MISS TACUAREMBO (unrated)

Miss Tacuarembó (unrated)

 
 

A scene from 'Miss Tacuarembo.'
A scene from 'Miss Tacuarembo.'

Movie Info

Cast: Natalia Oreiro, Diego Reinhold, Sofia Silvera, Mateo Capo, Rossy de Palma, Boris Bakst.

Writer-director: Martín Sastre. Based on the novel by Dani Umpi.

Producer: Oscar Marcos Azar.

Running time: 98 minutes. In Spanish with English subtitles. Adult themes. In Miami-Dade only: Coral Gables Art Cinema.


More information

Director Martín Sastre will attend the screenings at 7 and 10 p.m. Friday of ‘Miss Tacuarembó’ and participate in a Q&A session after each show. An open-air reception with food and open bar will take place between showings. Tickets are $20 ($15 for members). At 5 p.m. Saturday, ‘A Conversation with Martín Sastre’ will present a screening of his early short films (in Spanish with English subtitles) and a Q&A discussion moderated by Coral Gables Art Cinema director Robert Rosenberg. Admission is free. For information, visit www.gablescinema.com or call 786-385-9689.


rrodriguez@MiamiHerald.com

Camp is a delicate thing. Use too little, and your comedy comes off flat and wan; use too much and the audience’s gag reflex kicks in. Miss Tacuarembó, the feature debut of Uruguayan director Martín Sastre, is the cinematic equivalent of standing between two cannons firing giant balls of glitter and confetti at your head. Some people may enjoy the feeling.

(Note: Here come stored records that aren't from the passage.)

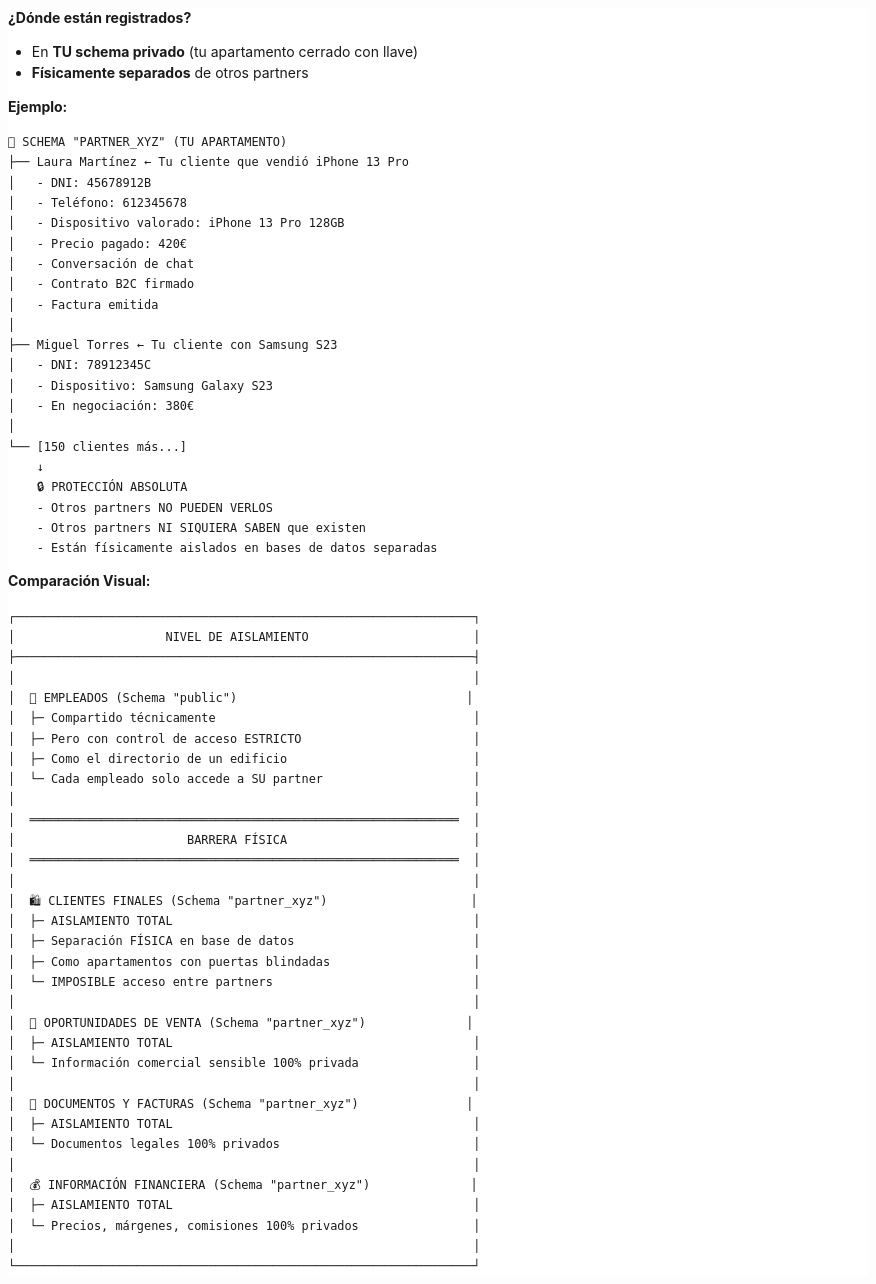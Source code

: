 **¿Dónde están registrados?**
- En **TU schema privado** (tu apartamento cerrado con llave)
- **Físicamente separados** de otros partners

**Ejemplo:**
```
🔐 SCHEMA "PARTNER_XYZ" (TU APARTAMENTO)
├── Laura Martínez ← Tu cliente que vendió iPhone 13 Pro
│   - DNI: 45678912B
│   - Teléfono: 612345678
│   - Dispositivo valorado: iPhone 13 Pro 128GB
│   - Precio pagado: 420€
│   - Conversación de chat
│   - Contrato B2C firmado
│   - Factura emitida
│
├── Miguel Torres ← Tu cliente con Samsung S23
│   - DNI: 78912345C
│   - Dispositivo: Samsung Galaxy S23
│   - En negociación: 380€
│
└── [150 clientes más...]
    ↓
    🔒 PROTECCIÓN ABSOLUTA
    - Otros partners NO PUEDEN VERLOS
    - Otros partners NI SIQUIERA SABEN que existen
    - Están físicamente aislados en bases de datos separadas
```

**Comparación Visual:**

```
┌────────────────────────────────────────────────────────────────┐
│                     NIVEL DE AISLAMIENTO                       │
├────────────────────────────────────────────────────────────────┤
│                                                                │
│  👥 EMPLEADOS (Schema "public")                                │
│  ├─ Compartido técnicamente                                    │
│  ├─ Pero con control de acceso ESTRICTO                        │
│  ├─ Como el directorio de un edificio                          │
│  └─ Cada empleado solo accede a SU partner                     │
│                                                                │
│  ════════════════════════════════════════════════════════════  │
│                        BARRERA FÍSICA                          │
│  ════════════════════════════════════════════════════════════  │
│                                                                │
│  🛍️ CLIENTES FINALES (Schema "partner_xyz")                    │
│  ├─ AISLAMIENTO TOTAL                                          │
│  ├─ Separación FÍSICA en base de datos                         │
│  ├─ Como apartamentos con puertas blindadas                    │
│  └─ IMPOSIBLE acceso entre partners                            │
│                                                                │
│  💼 OPORTUNIDADES DE VENTA (Schema "partner_xyz")              │
│  ├─ AISLAMIENTO TOTAL                                          │
│  └─ Información comercial sensible 100% privada                │
│                                                                │
│  📄 DOCUMENTOS Y FACTURAS (Schema "partner_xyz")               │
│  ├─ AISLAMIENTO TOTAL                                          │
│  └─ Documentos legales 100% privados                           │
│                                                                │
│  💰 INFORMACIÓN FINANCIERA (Schema "partner_xyz")              │
│  ├─ AISLAMIENTO TOTAL                                          │
│  └─ Precios, márgenes, comisiones 100% privados                │
│                                                                │
└────────────────────────────────────────────────────────────────┘
```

Others, though, will find this relentless movie to be a bit much. Alternating between past and present, the film tells the story of Natalia (Natalia Oreiro), a 30-year-old beauty queen with aspirations of stardom who is wasting her time working with her gay best friend Carlos (Diego Reinhold) at a Vatican-sanctioned Christian theme park.

In frequent flashbacks, we see Natalia and Carlos as children (played by Sofia Silvera and Mateo Capo) growing up in a small town in the 1980s. She has a pet lamb named Madonna. Raised under strict Catholic teachings, the two kids frequently run afoul of the school’s headmistress (also played by Oreiro, under distracting old-age makeup), who is so rigid she makes Carrie White’s mom seem like a liberal hippie.

Did I mention Miss Tacuarembó is a musical? Frequently, the characters burst into song and dance, sometimes covering familiar tunes ( What a Feeling from Flashdance is the film’s mantra) and other times performing catchy, relentlessly upbeat originals, including one ode to the power of faith by a guitar-strumming nun who scampers through the fields and walks on water.

There is a subplot in the movie involving Natalia’s estranged mother, who has gone on a reality-TV show (hosted by Almodovar regular Rossy de Palma) where she hopes to be reunited with her daughter. The film grows loopier and more dramatic as it goes along, and Sastre doesn’t seem to have anything to say other than mean people are bad and religion is OK, as long as you don’t use it to control other people. By the time Jesus Christ descends from the heavens for a musical number, Miss Tacuarembó has crossed over from the tolerable to the insufferable. This movie makes Glee seem like late-night History Channel fodder.